The Sanity Psalms
Drunkenness should be supported more in public life.
I was just sitting around downing bottles of
Samuel L. Jackson’s Shithouse Porter
(with the occasional Fish House Stout),
and I was listening to Mickey & The Wifebeaters’ latest album,
Top Ten Suicidal Truck Driver Songs, when I realized
neither Jesus nor Pterodactyls are in the Constitution.

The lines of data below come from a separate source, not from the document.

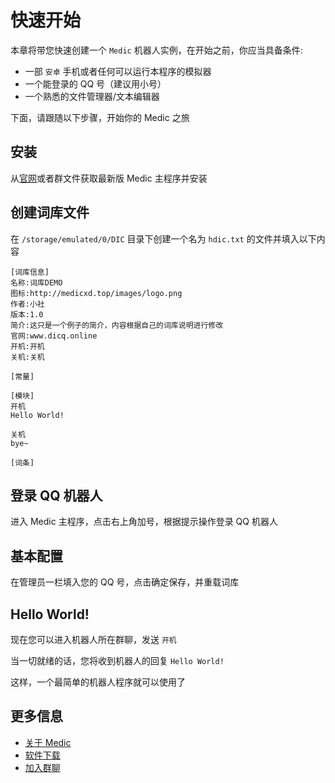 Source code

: # 快速开始

本章将带您快速创建一个 `Medic` 机器人实例，在开始之前，你应当具备条件:

- 一部 `安卓` 手机或者任何可以运行本程序的模拟器
- 一个能登录的 QQ 号（建议用小号）
- 一个熟悉的文件管理器/文本编辑器

下面，请跟随以下步骤，开始你的 Medic 之旅

## 安装

从[官网](http://medicxd.top/)或者群文件获取最新版 Medic 主程序并安装

## 创建词库文件

在 `/storage/emulated/0/DIC` 目录下创建一个名为 `hdic.txt` 的文件并填入以下内容

```
[词库信息]
名称:词库DEMO
图标:http://medicxd.top/images/logo.png
作者:小社
版本:1.0
简介:这只是一个例子的简介，内容根据自己的词库说明进行修改
官网:www.dicq.online
开机:开机
关机:关机

[常量]

[模块]
开机
Hello World!

关机
bye~

[词条]

```

## 登录 QQ 机器人

进入 Medic 主程序，点击右上角加号，根据提示操作登录 QQ 机器人

## 基本配置

在管理员一栏填入您的 QQ 号，点击确定保存，并重载词库

## Hello World!

现在您可以进入机器人所在群聊，发送 `开机`

当一切就绪的话，您将收到机器人的回复 `Hello World!`

这样，一个最简单的机器人程序就可以使用了

## 更多信息

- [关于 Medic](/medic_docs/)
- [软件下载](http://medicxd.top/)
- [加入群聊](https://jq.qq.com/?_wv=1027&k=LEzbjEB6)
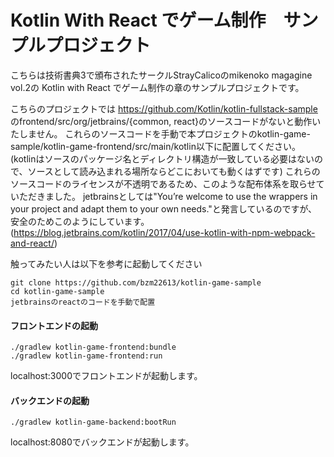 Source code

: # Kotlin With React でゲーム制作　サンプルプロジェクト

こちらは技術書典3で頒布されたサークルStrayCalicoのmikenoko magagine vol.2の Kotlin with React でゲーム制作の章のサンプルプロジェクトです。

こちらのプロジェクトでは
https://github.com/Kotlin/kotlin-fullstack-sample
のfrontend/src/org/jetbrains/{common, react}のソースコードがないと動作いたしません。
これらのソースコードを手動で本プロジェクトのkotlin-game-sample/kotlin-game-frontend/src/main/kotlin以下に配置してください。(kotlinはソースのパッケージ名とディレクトリ構造が一致している必要はないので、ソースとして読み込まれる場所ならどこにおいても動くはずです)
これらのソースコードのライセンスが不透明であるため、このような配布体系を取らせていただきました。
jetbrainsとしては"You’re welcome to use the wrappers in your project and adapt them to your own needs."と発言しているのですが、安全のためこのようにしています。(https://blog.jetbrains.com/kotlin/2017/04/use-kotlin-with-npm-webpack-and-react/)

触ってみたい人は以下を参考に起動してください

```
git clone https://github.com/bzm22613/kotlin-game-sample
cd kotlin-game-sample
jetbrainsのreactのコードを手動で配置
```

#### フロントエンドの起動
```
./gradlew kotlin-game-frontend:bundle
./gradlew kotlin-game-frontend:run
```
localhost:3000でフロントエンドが起動します。

#### バックエンドの起動
```
./gradlew kotlin-game-backend:bootRun
```
localhost:8080でバックエンドが起動します。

I heard a heavenly voice say,
“You have made drunkenness respectable, sir,” except no, no,
that voice was my drunk uncle, known to all his nieces as
Drunkula (for creeping around rooms at night in search of a kiss
and asking, “Mind if I pee in your hamper?”),
but this time instead of creeping my drunk uncle taught me
the fool-proof, guaranteed 100%, Three Step Formula for Success
passed down for generations in our clan. Step one, set a goal.
Step two, forget about it. Step three, do something else.
He had the evidence to back it up; he declared,
“I got a paycheck last week, I don’t know about you.”
This was late night stoner TV, without the pictures.
The guy became pretty annoyed and started rambling about his
brain being ripped apart by angels. That one I knew because
at school they taught us the Hall of Fame is in Franch, everybody’s
drunk uncle stumbling around the neighborhood. So, yeah,
if wrong were a country, he’d be the capitol.